---- Material provided

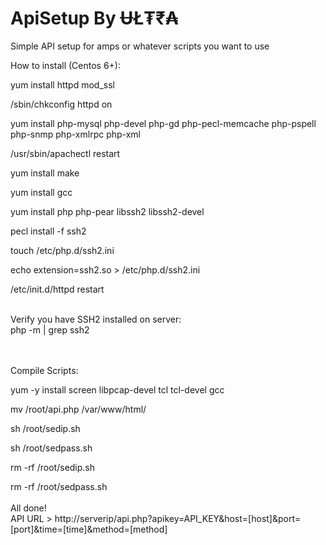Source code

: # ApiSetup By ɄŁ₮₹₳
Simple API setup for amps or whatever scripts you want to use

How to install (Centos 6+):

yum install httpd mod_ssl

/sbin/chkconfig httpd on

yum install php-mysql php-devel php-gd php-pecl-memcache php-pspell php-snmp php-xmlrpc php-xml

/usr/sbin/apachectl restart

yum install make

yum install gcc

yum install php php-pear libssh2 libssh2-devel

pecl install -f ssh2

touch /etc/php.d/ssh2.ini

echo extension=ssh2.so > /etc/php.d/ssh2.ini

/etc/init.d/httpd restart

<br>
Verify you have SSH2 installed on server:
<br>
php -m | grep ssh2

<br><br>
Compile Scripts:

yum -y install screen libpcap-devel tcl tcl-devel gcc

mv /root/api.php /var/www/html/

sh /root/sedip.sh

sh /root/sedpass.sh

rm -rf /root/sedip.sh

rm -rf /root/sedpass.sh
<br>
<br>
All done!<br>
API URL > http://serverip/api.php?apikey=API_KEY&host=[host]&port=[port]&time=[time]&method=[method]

--------

__What the task asks__. Write out every line of the data that holds the word "root".

__Answer box__.
mv /root/api.php /var/www/html/
sh /root/sedip.sh
sh /root/sedpass.sh
rm -rf /root/sedip.sh
rm -rf /root/sedpass.sh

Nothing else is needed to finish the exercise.